The search for clean and renewable energy sources has intensified in recent years, due to the continuous increase in the concentration of greenhouse gases in the atmosphere, such as carbon dioxide. Also part of this search is the development of new systems to store and supply energy for various applications, from electric cars and buses to portable electronics. Thus, devices such as lithium batteries, flow batteries and supercapacitors are studied to meet these new demands.

Supercapacitors are a class of energy storage devices that combine the properties of batteries (high storage capacity) and capacitors (ultra-fast charging and power supply), tolerating many charge and discharge cycles.

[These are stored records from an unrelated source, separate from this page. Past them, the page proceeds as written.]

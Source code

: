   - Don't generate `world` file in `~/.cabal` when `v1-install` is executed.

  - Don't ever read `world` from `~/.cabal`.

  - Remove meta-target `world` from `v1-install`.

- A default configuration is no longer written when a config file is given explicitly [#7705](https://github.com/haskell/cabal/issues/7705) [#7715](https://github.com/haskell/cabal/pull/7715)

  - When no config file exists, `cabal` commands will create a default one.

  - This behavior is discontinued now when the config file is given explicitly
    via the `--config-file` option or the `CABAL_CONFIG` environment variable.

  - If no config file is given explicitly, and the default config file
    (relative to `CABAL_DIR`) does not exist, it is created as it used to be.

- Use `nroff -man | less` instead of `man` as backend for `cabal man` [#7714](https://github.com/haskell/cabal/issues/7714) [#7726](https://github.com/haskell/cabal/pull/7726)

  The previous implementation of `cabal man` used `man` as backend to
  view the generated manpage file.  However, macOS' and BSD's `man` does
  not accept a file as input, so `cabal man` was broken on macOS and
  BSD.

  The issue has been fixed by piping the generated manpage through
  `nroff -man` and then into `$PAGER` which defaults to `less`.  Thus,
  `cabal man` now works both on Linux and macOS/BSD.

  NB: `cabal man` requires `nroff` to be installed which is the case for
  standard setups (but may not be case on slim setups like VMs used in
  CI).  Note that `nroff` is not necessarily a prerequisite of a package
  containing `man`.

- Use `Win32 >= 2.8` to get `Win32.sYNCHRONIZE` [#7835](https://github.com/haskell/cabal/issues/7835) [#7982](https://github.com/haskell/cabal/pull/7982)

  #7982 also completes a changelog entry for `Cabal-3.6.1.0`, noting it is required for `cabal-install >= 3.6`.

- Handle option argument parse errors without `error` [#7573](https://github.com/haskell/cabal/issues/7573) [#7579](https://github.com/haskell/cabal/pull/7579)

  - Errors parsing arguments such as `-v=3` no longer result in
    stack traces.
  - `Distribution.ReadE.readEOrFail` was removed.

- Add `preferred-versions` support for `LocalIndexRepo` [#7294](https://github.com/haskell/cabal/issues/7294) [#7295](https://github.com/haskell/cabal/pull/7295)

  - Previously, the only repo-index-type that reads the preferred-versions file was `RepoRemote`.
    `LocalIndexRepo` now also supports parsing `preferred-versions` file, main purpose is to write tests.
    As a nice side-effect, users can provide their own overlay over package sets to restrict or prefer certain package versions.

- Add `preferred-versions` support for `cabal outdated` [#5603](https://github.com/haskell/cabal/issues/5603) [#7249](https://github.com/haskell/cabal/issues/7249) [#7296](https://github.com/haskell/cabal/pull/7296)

However, this type of device still has several drawbacks: the energy storage capacity is lower than that of conventional batteries; the observed voltage discharge curve can prevent the use of all stored energy; and in some cases, a high self-discharge is verified.

To overcome these limitations and maintain the typical advantages of both batteries and capacitors, current researches are mixing battery elements in supercapacitor devices to increase their energy density. Thus, materials normally used in battery electrodes are inserted in supercapacitors electrodes. From this combination arises the supercapacitor class called pseudocapacitors. In this context, Rafael Vicentini et al. [1] investigated carbon-based electrodes decorated with niobium pentoxide ($\rm Nb_2O_5$) to be used as pseudocapacitors.

In the manufacturing process, ($\rm Nb_2O_5$) nanoparticles are partially covered with a thin layer of mesoporous carbon, which leads to better electrical conductivity for the electrode. The composite electrode proved to be very stable in aqueous electrolytes, allowing it to be studied by conventional electrochemical methods and under in-situ conditions. For this study, Raman spectroscopy and X-ray diffraction were used, the latter performed on the XPD beamline of the Brazilian Synchrotron Light Laboratory (LNLS), with which it was possible to monitor the process of charge and discharge of the pseudocapacitor during its operation.

At the end, the group found that the electrodes based on carbon and decorated with niobium pentoxide have excellent characteristics to be used in the storage of electrical energy, including high capacitance, long service life (more than 500 thousand charge and discharge cycles) and high energy density and power.

Source: [1] Rafael Vicentini, Willian Nunes, Bruno G.A. Freitas, Leonardo M. Da Silva, Davi Marcelo Soares, Reinaldo Cesar, Cristiane B. Rodella, Hudson Zanin, Niobium pentoxide nanoparticles @ multi-walled carbon nanotubes and activated carbon composite material as electrodes for electrochemical capacitors, Energy Storage Materials 22 (2019) 311–322. DOI: 10.1016/j.ensm.2019.08.007.